Nobody expected her. Tubman longed for her family on the Maryland plantation. She returned to the south several times and helped more than 300 slaves escape to freedom. Her alias was “Moses,” after the biblical prophet who led his people out of bondage. Tubman even enlisted in the Union Army, serving as a scout and spy until the end of the Civil War. She never got a pension for it.

Ann Petry tells the story of a brave girl who experiences the injustices of slavery very early on. Already at the age of six she is “rented out” for work, she toils on the plantation field, in the forest and in the household. She is treated like a commodity, but she also sees resistance gradually growing. Tales of slave rebellions circulate at secret gatherings.

Because Tubman could not read or write, everything that is known about her comes from secondary sources, from what others said about her. Her courage has often been praised. As a teenager, she suffered a head injury for refusing to help an overseer tie up an escaped slave.

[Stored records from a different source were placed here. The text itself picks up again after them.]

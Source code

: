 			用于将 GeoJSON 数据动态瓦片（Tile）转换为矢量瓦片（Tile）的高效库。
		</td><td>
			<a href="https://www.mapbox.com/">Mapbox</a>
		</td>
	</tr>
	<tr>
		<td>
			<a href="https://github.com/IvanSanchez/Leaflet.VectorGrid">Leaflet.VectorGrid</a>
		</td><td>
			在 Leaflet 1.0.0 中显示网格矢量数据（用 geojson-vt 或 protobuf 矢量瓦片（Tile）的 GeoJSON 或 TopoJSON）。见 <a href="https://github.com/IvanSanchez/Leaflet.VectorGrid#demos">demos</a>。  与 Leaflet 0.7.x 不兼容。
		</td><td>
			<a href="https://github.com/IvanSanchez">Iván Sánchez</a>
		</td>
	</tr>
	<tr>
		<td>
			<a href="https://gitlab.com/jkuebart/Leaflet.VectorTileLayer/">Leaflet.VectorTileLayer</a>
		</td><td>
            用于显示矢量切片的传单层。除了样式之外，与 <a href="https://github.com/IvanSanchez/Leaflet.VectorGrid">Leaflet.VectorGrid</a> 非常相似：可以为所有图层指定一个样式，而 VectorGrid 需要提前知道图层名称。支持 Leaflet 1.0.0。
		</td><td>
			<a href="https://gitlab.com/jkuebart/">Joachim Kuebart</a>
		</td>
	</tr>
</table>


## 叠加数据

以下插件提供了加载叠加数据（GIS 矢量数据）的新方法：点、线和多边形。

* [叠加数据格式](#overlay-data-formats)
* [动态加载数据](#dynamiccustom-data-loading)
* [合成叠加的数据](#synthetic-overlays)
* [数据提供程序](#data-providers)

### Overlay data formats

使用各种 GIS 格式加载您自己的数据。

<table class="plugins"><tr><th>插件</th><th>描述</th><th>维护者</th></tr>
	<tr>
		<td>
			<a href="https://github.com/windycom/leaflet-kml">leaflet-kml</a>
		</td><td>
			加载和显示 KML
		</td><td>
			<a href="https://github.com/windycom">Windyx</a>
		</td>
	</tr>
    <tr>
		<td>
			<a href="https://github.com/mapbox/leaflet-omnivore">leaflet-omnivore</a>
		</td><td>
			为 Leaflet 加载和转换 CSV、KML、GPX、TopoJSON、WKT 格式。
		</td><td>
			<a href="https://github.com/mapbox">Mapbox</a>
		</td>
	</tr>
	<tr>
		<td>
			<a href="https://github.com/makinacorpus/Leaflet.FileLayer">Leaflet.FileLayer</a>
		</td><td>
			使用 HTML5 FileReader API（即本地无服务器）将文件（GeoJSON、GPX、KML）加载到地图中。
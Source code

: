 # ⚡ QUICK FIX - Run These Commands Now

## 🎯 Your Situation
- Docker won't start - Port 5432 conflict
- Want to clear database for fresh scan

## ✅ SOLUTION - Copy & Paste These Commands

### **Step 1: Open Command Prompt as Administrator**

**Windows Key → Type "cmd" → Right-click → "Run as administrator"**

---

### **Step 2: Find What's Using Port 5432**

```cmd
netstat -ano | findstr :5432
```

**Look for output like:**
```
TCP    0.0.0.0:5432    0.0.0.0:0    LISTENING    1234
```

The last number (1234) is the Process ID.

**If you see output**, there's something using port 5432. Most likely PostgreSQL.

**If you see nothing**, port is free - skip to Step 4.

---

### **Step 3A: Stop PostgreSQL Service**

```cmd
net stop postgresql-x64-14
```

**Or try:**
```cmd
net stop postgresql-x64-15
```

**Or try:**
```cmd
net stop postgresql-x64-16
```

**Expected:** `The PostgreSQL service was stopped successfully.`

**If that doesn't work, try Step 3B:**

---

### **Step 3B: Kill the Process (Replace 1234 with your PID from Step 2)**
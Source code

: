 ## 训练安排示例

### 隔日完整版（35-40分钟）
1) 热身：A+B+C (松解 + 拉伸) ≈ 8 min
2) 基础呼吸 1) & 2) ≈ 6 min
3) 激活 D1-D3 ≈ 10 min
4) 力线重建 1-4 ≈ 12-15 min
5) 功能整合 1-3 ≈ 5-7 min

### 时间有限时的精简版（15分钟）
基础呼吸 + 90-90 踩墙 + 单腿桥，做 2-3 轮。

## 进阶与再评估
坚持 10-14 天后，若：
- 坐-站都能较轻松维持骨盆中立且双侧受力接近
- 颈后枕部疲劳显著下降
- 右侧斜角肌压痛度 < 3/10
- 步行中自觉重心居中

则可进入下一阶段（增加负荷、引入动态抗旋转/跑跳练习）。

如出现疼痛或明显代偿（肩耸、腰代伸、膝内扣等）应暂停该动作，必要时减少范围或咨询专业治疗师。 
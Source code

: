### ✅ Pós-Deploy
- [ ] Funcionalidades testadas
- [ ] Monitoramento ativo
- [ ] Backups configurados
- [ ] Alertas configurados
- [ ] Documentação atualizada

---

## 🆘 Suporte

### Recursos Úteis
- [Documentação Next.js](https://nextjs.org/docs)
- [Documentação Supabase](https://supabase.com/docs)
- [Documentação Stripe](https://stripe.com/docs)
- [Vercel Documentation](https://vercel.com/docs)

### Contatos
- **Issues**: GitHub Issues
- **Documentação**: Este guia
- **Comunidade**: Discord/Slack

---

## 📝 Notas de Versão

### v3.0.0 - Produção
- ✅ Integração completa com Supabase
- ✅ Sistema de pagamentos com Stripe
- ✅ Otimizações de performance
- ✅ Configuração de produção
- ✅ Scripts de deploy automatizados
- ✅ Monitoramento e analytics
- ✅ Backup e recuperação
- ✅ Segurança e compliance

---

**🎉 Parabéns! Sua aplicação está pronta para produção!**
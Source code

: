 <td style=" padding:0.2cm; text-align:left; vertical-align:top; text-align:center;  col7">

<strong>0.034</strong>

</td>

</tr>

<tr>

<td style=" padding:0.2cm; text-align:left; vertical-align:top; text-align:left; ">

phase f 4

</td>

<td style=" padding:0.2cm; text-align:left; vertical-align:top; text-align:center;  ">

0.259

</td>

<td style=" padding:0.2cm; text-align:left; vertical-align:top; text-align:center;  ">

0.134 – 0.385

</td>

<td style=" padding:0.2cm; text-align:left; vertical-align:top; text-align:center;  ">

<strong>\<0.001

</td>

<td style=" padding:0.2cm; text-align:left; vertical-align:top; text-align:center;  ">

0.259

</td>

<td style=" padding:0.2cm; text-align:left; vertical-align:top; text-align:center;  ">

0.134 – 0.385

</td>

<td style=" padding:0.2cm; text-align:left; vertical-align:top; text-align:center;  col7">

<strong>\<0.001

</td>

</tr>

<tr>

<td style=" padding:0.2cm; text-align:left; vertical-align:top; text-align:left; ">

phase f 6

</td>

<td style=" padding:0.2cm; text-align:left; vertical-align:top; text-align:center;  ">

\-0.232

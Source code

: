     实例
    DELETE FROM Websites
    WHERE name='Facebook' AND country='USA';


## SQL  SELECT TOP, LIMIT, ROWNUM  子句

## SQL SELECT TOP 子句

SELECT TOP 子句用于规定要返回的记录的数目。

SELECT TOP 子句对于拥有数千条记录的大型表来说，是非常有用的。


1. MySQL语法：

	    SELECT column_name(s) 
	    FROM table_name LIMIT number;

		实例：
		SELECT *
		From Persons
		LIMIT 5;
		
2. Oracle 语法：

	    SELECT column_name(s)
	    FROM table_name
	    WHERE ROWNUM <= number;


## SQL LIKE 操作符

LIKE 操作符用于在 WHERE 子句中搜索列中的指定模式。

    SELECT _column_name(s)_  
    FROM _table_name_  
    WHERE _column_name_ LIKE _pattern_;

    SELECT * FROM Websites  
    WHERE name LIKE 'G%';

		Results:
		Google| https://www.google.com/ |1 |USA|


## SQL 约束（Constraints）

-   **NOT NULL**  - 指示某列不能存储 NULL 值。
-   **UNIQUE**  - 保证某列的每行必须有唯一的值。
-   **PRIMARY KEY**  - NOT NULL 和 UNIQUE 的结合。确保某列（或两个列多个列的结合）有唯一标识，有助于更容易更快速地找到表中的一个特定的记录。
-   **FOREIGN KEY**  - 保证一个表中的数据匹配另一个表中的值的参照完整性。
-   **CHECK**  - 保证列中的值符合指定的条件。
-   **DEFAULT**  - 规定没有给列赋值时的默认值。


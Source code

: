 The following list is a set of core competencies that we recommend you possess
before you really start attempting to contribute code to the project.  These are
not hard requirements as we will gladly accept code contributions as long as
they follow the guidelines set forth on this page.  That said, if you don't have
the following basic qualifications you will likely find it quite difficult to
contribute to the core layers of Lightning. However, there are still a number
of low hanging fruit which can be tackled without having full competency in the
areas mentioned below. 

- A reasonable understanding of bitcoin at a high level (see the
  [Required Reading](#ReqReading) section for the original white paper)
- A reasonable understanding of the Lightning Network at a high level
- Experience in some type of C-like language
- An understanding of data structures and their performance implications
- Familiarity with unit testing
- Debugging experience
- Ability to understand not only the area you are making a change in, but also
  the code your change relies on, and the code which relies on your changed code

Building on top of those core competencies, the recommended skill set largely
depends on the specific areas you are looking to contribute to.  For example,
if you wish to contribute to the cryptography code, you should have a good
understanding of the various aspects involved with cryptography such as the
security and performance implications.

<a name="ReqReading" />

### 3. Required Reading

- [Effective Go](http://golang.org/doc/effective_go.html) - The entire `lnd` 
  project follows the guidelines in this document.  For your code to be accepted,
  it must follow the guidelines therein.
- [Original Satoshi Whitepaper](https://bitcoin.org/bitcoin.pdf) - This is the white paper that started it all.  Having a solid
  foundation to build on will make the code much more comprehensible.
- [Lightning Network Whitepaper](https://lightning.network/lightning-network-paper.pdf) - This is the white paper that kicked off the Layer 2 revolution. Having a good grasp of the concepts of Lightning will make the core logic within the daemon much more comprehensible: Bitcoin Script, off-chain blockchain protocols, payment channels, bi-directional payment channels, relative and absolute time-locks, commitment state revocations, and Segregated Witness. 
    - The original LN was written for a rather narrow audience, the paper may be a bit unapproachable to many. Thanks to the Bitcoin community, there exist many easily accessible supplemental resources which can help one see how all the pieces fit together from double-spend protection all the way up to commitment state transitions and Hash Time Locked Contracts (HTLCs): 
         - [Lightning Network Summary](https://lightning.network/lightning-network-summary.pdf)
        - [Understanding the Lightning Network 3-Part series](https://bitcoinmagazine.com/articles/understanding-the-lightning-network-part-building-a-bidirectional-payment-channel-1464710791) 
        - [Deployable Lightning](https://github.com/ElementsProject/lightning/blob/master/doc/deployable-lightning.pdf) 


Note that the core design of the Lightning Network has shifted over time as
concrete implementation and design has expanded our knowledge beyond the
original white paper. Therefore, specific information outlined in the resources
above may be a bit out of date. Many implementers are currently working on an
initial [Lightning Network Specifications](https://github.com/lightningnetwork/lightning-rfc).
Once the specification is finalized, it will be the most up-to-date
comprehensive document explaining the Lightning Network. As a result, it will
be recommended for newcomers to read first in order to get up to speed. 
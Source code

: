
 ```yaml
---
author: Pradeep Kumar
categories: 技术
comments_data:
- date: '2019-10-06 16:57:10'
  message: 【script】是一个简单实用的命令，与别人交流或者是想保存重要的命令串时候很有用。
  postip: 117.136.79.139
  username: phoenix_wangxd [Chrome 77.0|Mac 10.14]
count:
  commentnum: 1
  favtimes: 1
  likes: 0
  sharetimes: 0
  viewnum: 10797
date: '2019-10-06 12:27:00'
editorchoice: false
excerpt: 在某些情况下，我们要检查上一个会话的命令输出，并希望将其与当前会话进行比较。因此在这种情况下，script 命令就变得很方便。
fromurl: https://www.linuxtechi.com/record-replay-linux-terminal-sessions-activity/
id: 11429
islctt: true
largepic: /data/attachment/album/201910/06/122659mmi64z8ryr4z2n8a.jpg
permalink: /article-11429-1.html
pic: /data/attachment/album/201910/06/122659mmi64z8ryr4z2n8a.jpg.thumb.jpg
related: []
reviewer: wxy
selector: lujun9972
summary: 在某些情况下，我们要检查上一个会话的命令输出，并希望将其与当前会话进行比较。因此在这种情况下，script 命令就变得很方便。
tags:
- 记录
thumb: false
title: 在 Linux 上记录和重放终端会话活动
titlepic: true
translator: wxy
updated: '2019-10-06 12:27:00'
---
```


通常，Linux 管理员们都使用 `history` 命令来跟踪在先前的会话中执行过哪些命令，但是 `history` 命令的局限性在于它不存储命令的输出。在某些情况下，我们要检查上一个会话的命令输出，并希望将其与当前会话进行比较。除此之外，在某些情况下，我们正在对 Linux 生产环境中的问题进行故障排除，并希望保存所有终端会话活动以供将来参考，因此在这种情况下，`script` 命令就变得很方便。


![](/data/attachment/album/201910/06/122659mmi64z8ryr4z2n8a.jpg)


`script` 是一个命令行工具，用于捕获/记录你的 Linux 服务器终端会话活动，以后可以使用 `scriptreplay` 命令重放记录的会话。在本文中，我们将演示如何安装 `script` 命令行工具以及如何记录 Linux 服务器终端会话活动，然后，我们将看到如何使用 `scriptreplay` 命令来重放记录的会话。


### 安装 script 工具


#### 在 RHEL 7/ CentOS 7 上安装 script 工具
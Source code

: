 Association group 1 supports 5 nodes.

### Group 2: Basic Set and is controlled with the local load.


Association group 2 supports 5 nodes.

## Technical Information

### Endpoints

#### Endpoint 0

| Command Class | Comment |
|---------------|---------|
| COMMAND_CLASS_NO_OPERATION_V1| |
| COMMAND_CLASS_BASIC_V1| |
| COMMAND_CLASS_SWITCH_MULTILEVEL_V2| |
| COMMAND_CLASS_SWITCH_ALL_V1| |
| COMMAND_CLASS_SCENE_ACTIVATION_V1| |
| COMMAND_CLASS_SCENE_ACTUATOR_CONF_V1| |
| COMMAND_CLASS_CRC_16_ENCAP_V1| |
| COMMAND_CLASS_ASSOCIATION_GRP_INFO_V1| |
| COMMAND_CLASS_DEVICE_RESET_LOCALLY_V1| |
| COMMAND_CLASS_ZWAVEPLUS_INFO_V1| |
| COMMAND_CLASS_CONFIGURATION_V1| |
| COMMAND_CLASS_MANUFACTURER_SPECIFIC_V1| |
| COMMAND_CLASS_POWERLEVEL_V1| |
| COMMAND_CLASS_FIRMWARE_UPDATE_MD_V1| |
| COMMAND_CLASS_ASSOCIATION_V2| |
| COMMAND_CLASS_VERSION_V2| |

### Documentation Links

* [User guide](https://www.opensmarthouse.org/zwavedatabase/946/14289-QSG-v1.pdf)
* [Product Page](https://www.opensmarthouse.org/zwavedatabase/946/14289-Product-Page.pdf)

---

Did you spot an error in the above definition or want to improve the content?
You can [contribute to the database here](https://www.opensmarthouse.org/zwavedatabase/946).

The scene took place in a general store where Harriet had been sent to shop. The warden threw a two pound weight from the counter at the fugitive and hit Harriet. The slave managed to escape – a decisive experience in Tubman’s life. Later, as an escape helper, she repeatedly motivated her protégés to endure hardships, to keep going, and never to give up

Ann Petry shows what courageous people can do when they have a goal in mind. The novel is a testament to a depressing chapter in American history, whose shadows reach into the Black Lives Matter present.